To find the final temperature of the copper and water mixture, we can use the principle of conservation of energy. The heat gained by the water is equal to the heat lost by the copper. The equation to calculate heat transfer is:
q = mcΔT
Where:
q = heat transfer (in joules)
m = mass (in grams)
c = specific heat capacity (in J/(g·°C))
ΔT = change in temperature (in °C)
First, let's calculate the heat gained by the water:
m_water = 50.0 mL = 50.0 g (since the density of water is approximately 1 g/mL)
ΔT_water = Tf_water - Ti_water
Since we want to find the final temperature of the water, we can rearrange the formula to solve for Tf_water:
Tf_water = ΔT_water + Ti_water
To find ΔT_water, we need to know the specific heat capacity of water, which is approximately 4.18 J/(g·°C).

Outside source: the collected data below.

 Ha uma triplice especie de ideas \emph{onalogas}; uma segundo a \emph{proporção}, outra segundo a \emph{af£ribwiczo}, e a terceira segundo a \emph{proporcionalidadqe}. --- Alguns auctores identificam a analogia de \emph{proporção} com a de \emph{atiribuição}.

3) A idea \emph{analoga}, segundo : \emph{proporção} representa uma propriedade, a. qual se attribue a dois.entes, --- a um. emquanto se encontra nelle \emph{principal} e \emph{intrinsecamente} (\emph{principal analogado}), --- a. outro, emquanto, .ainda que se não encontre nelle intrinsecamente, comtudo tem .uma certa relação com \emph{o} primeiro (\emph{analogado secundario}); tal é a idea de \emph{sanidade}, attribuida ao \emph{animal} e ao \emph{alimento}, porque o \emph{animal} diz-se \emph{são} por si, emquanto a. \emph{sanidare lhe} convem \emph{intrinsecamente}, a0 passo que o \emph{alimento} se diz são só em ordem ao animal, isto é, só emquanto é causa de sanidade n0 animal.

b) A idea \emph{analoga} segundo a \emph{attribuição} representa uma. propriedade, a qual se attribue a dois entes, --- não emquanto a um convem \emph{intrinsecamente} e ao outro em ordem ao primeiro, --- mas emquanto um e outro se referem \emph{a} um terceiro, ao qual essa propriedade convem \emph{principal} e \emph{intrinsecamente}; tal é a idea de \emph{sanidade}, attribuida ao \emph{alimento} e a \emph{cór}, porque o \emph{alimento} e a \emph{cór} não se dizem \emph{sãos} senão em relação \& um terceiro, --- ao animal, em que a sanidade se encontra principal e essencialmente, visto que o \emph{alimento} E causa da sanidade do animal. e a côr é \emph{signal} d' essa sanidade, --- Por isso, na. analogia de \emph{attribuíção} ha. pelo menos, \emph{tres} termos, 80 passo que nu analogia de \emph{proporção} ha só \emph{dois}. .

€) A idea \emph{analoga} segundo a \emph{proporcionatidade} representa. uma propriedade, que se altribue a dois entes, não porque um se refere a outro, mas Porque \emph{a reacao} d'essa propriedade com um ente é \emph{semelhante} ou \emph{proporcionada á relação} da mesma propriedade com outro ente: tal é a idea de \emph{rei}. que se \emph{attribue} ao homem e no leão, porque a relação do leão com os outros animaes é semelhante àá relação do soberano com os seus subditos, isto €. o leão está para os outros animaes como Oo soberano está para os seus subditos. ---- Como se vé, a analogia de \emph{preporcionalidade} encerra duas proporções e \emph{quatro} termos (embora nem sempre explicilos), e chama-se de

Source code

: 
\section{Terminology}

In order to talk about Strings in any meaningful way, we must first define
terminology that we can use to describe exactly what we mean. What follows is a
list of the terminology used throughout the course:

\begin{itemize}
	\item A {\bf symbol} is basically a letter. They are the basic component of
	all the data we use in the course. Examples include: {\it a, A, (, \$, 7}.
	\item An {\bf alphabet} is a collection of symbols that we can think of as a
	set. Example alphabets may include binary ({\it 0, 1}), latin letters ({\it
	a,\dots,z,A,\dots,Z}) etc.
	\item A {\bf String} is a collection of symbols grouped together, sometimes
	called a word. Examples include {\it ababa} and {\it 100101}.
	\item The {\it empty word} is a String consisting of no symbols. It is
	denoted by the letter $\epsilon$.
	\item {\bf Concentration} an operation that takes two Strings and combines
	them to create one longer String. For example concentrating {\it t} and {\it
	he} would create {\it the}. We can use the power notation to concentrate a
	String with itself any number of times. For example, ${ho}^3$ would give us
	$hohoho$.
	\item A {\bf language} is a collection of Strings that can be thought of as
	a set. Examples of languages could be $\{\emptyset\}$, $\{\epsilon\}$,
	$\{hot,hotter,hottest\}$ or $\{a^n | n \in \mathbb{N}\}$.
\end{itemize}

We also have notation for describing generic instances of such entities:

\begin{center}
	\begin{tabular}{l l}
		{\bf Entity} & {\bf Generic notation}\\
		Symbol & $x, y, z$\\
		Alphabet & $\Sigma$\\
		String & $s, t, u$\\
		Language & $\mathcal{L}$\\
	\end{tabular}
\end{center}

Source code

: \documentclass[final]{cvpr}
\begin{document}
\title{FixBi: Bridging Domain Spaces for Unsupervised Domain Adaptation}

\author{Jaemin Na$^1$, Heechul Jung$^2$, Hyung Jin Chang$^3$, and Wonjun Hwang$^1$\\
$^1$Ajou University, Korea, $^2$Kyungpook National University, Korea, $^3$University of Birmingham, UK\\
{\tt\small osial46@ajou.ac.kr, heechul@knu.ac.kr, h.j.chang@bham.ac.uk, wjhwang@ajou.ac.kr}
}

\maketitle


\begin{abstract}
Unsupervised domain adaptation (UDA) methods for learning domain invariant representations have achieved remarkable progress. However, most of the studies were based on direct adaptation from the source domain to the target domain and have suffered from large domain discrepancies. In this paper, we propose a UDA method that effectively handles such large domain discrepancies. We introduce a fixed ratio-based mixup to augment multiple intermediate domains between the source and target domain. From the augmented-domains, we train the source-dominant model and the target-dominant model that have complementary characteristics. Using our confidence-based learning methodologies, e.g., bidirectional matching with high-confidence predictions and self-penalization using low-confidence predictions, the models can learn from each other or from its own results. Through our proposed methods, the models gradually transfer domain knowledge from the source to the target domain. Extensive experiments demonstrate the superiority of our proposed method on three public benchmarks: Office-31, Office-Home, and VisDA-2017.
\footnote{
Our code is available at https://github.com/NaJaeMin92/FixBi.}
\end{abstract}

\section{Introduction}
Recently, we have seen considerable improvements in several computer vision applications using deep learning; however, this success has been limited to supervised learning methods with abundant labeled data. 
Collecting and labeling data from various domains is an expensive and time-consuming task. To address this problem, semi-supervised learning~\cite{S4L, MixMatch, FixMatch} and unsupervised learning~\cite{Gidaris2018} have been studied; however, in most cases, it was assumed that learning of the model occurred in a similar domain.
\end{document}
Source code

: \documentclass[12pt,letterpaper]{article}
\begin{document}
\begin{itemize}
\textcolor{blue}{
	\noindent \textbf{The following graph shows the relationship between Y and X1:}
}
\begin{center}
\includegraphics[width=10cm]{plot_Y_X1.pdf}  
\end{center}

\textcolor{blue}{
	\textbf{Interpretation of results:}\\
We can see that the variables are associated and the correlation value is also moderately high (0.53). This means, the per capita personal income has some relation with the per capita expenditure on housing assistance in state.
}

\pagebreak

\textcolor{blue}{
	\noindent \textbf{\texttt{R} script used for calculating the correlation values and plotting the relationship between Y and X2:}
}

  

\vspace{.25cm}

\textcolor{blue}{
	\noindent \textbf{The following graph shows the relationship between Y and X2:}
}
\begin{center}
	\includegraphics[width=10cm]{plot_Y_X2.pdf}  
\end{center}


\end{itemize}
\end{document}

Substitute the values into the equation:
ΔT_water = q_water / (m_water * c_water)
ΔT_water = q_copper / (m_water * c_water) [Since q_water = -q_copper according to the principle of conservation of energy]
Now, let's calculate the heat lost by the copper:
m_copper = 46.9 g
Ti_copper = 54.5 °C
c_copper = 0.385 J/(g·°C)
ΔT_copper = Tf_copper - Ti_copper
Since we want to find the final temperature of the copper, we can rearrange the formula to solve for Tf_copper:
Tf_copper = ΔT_copper + Ti_copper
Given that heat is transferred from copper to water, the heat lost by copper is equal to the heat gained by water. So, we can calculate the heat lost by the copper using the equation:
q_copper = q_water = m_water * c_water * ΔT_water
Now we can substitute this value into the equation:
ΔT_copper = q_copper / (m_copper * c_copper)
Finally, substitute the values into the equation for the final temperatures:
Tf_water = ΔT_water + Ti_water
Tf_copper = ΔT_copper + Ti_copper
Calculate these values to find the final temperature of the water and copper.